▸ **Task to complete**
Could you output exactly the lines from the one containing "Ce projet, son" through the end of the records below, and nothing more?

** Excerpted data follows **

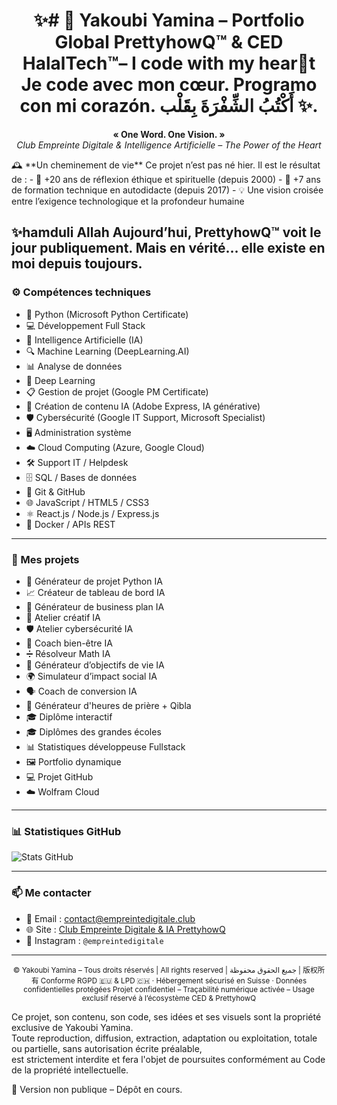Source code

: <h1 align="center">✨# 💜 Yakoubi Yamina – Portfolio Global PrettyhowQ™ & CED HalalTech™– I code with my hearَt
 Je code avec mon cœur.       Programo con mi corazón.  
أَكْتُبُ الشِّفْرَةَ بِقَلْب
 ✨.   </h1>

<p align="center"><strong>« One Word. One Vision. »</strong><br>
<em>Club Empreinte Digitale & Intelligence Artificielle – The Power of the Heart</em></p>
🕰️ **Un cheminement de vie**  
Ce projet n’est pas né hier.  
Il est le résultat de :
- 🌱 +20 ans de réflexion éthique et spirituelle (depuis 2000)
- 🧠 +7 ans de formation technique en autodidacte (depuis 2017)
- 💡 Une vision croisée entre l’exigence technologique et la profondeur humaine

✨hamduli Allah   Aujourd’hui, PrettyhowQ™ voit le jour publiquement.
Mais en vérité… elle existe en moi depuis toujours. 
---

### ⚙️ Compétences techniques

- 🐍 Python (Microsoft Python Certificate)
- 💻 Développement Full Stack
- 🧠 Intelligence Artificielle (IA)
- 🔍 Machine Learning (DeepLearning.AI)
- 📊 Analyse de données
- 🧬 Deep Learning
- 📋 Gestion de projet (Google PM Certificate)
- 🎨 Création de contenu IA (Adobe Express, IA générative)
- 🛡️ Cybersécurité (Google IT Support, Microsoft Specialist)
- 🖥️ Administration système
- ☁️ Cloud Computing (Azure, Google Cloud)
- 🛠️ Support IT / Helpdesk
- 🗄️ SQL / Bases de données
- 🧭 Git & GitHub
- 🌐 JavaScript / HTML5 / CSS3
- ⚛️ React.js / Node.js / Express.js
- 🐳 Docker / APIs REST

---

### 🚀 Mes projets

- 🤖 Générateur de projet Python IA
- 📈 Créateur de tableau de bord IA
- 💼 Générateur de business plan IA
- 🎨 Atelier créatif IA
- 🛡️ Atelier cybersécurité IA
- 🧘 Coach bien-être IA
- ➗ Résolveur Math IA
- 🎯 Générateur d’objectifs de vie IA
- 🌍 Simulateur d’impact social IA
- 🗣️ Coach de conversion IA
- 🕌 Générateur d'heures de prière + Qibla
- 🎓 Diplôme interactif
- 🎓 Diplômes des grandes écoles
- 📊 Statistiques développeuse Fullstack
- 🖼️ Portfolio dynamique
- 💻 Projet GitHub
- ☁️ Wolfram Cloud

---

### 📊 Statistiques GitHub

![Stats GitHub](https://github-readme-stats.vercel.app/api?username=PrettyhowQ&show_icons=true&theme=radical&hide_title=true)

---

### 📫 Me contacter

- 📧 Email : contact@empreintedigitale.club  
- 🌐 Site : [Club Empreinte Digitale & IA PrettyhowQ](https://github.com/PrettyhowQ/yakoubi_yamina_CED)  
- 📸 Instagram : `@empreintedigitale`

---

<p align="center"><sub>
© Yakoubi Yamina – Tous droits réservés | All rights reserved | جميع الحقوق محفوظة | 版权所有  
Conforme RGPD 🇪🇺 & LPD 🇨🇭 · Hébergement sécurisé en Suisse · Données confidentielles protégées  
Projet confidentiel – Traçabilité numérique activée – Usage exclusif réservé à l’écosystème CED & PrettyhowQ  

Ce projet, son contenu, son code, ses idées et ses visuels sont la propriété exclusive de Yakoubi Yamina.  
Toute reproduction, diffusion, extraction, adaptation ou exploitation, totale ou partielle, sans autorisation écrite préalable,  
est strictement interdite et fera l'objet de poursuites conformément au Code de la propriété intellectuelle.  

📌 Version non publique – Dépôt en cours.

** End of Excerpted data **

▸ **Response**
Ce projet, son contenu, son code, ses idées et ses visuels sont la propriété exclusive de Yakoubi Yamina.  
Toute reproduction, diffusion, extraction, adaptation ou exploitation, totale ou partielle, sans autorisation écrite préalable,  
est strictement interdite et fera l'objet de poursuites conformément au Code de la propriété intellectuelle.  

📌 Version non publique – Dépôt en cours.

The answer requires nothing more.